Oh! my soul, make sure that thou dost trust him, for thou hast made sure of everything else when thou hast made sure of that. Has God the Holy Spirit taught you, my dear hearer, that you cannot safely rely on your own good works? Has he weaned you from resting upon mere ceremonies? Has he brought you to look to the cross—to the cross of our Lord Jesus Christ alone? If so, Christ redeemed you; you can never be a slave again.

Has he redeemed you?
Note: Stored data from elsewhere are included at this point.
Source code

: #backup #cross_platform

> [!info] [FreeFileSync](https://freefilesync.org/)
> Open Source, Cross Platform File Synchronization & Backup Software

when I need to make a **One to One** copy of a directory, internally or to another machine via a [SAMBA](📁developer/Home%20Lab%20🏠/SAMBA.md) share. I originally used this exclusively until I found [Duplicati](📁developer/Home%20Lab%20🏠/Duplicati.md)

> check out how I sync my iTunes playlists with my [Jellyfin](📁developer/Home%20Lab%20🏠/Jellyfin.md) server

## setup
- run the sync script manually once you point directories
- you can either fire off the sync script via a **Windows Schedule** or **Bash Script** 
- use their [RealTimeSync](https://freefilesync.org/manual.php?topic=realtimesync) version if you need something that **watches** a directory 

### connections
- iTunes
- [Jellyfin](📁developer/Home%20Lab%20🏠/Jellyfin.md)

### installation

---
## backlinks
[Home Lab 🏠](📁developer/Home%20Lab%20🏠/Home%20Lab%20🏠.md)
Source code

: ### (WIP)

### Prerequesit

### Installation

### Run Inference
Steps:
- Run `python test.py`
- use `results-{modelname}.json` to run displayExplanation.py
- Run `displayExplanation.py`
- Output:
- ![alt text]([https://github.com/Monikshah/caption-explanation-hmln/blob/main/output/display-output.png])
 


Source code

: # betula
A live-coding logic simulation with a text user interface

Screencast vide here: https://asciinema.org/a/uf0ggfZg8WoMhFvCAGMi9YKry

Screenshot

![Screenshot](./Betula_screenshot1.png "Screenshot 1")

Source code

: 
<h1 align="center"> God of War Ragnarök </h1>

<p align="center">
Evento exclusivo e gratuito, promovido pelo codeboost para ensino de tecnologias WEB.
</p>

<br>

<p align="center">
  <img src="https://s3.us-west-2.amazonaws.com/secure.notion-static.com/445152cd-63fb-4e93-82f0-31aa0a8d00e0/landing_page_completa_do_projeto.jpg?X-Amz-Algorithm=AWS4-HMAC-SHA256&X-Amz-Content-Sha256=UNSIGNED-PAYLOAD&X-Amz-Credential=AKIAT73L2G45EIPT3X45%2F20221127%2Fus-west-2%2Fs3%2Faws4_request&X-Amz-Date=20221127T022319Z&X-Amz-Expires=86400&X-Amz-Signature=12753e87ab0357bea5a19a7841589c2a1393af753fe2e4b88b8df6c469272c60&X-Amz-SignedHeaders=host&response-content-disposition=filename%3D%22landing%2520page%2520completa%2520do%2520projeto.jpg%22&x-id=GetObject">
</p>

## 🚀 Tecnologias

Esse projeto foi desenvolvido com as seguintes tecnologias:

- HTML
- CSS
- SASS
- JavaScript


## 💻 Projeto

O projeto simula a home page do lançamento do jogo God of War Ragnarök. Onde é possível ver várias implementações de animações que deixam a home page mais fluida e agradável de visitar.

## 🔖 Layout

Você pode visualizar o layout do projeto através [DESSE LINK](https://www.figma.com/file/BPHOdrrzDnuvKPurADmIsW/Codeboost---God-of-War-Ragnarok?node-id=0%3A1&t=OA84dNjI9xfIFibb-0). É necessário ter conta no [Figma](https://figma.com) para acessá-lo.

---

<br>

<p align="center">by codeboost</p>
The liberty of the believer is yours now, and after death the glory of Christ shall be your portion too Remember the words of the dying monk when putting aside the extreme unction and all the paraphernalia of his Church, he lifted up his eyes and said, "Tua vulnara, Jesu! tua vulnara Jesu!" "Thy wounds, oh, Jesu! thy wounds, oh, Jesu!" This must be your refuge, poor broken-winged dove. Fly thither into the clefts of the rock, into the spear—thrust in the Savior's heart. Fly there. Rest on him; rest on him; rest with all your weight of sin, with all your blackness and your foulness, with all your doubts and your despairs, rest on him Jesus wants to receive you; fly to him—fly away to him now:—

"Come, guilty souls, and fly away,
And look to Jesu's wounds;
This is the accepted gospel day,
Wherein free grace abounds.
God loved his Church and gave his Son
To drink the cup of wrath;
And Jesus says he'll cast out none
Who come to him in faith."

C. H. Spurgeon

9 comments:

Reformation said...

Poor Charles, like other Anabaptists, says what old school Anglicans said much better than Charles, before and after. Yawn.

Ex N1hil0 said...

Yawn? If a solid exposition of Christ's atoning sacrifice can put you to sleep, maybe you ought to examine yourself whether you are in the faith.

donsands said...

Excellent words of truth for the child of our Lord. Thanks.

mike said...

Excellent indeed. I think this sentence drives it home:

"Well may justice be content since it has received more from the Surety than it could have ever exacted from the assured."

Romans 3: 25-26.

Bobby Grow said...
This comment has been removed by the author.
Bobby Grow said...

"... Has someone buoyed you up with the thought of the infinite goodness of God, I would remind you of his infinite holiness. . . ."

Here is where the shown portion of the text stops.